Even though PHB is still too expensive for mass production today, it will be possible to manufacture a wide range of everyday products from PHB in the future. For example, although the synthesis of the plastic by bacteria is quite expensive, it does neither require fossil resources, nor does the production compete with the food industry. A future-oriented way to produce PHB could be the synthesis of PHB in symbiosis of cyanobacteria and PHB-producing bacteria. Using carbon dioxide and sunlight, the cyanobacteria are able to generate polysaccharose, which provides a food source for the PHB-producing bacterium. The extracted PHB could be cast into films or further processed into various products using conventional plastic processing machines.

In the future, products made from pure PHB will be labelled with a new recycling symbol so that consumers can easily identify the bioplastic and return their PHB waste to a local Aggregat-Store for a small deposit.

The Aggregat-Store uses the collected waste PHB to make new products. Some of the material is cleaned, shredded, sorted by colour and extruded into 3D printing filament. Film-based products such as rain capes, tarpaulins, etc. are scanned for utility using an innovative technology and then punched into plug-in modules.




The aggregate backpack is completely modular. All components are connected and disconnected by plugging, clipping or screwing mechanisms, based on a flexible textile made from a large number of small basic modules. Without sewing or gluing, three-dimensional shapes can also be plugged in.

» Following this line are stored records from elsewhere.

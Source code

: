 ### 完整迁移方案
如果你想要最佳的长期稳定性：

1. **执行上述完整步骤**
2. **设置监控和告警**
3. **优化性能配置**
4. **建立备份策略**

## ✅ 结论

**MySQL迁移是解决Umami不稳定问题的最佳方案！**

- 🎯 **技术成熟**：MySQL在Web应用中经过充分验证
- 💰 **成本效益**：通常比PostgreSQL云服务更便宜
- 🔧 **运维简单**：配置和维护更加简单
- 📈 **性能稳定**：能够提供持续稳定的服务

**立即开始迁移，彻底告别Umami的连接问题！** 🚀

Additional functions such as hooks and clips, zippers or pockets on the inside or outside are simply added with the help of special modules.

In addition, based on the original design, the shape, size and colour of the backpack can be customized to match the individual needs of the user. By using recycled material, the aesthetics of the Aggregat is significantly determined by this material.

The customer can assemble the backpack according to his or her own wishes online or directly at the store. The Aggregat-Store also offers a DIY corner, where customers can use their own materials to create their own personalized pieces.

And if a backpack ever breaks, the store offers a free repair service. Broken modules are simply exchanged for new, suitable ones. Thanks to this easy reparability, the product is kept in a long-life cycle.

If a module has become unusable, it is melted down and processed into filament or new films and mechanically recycled.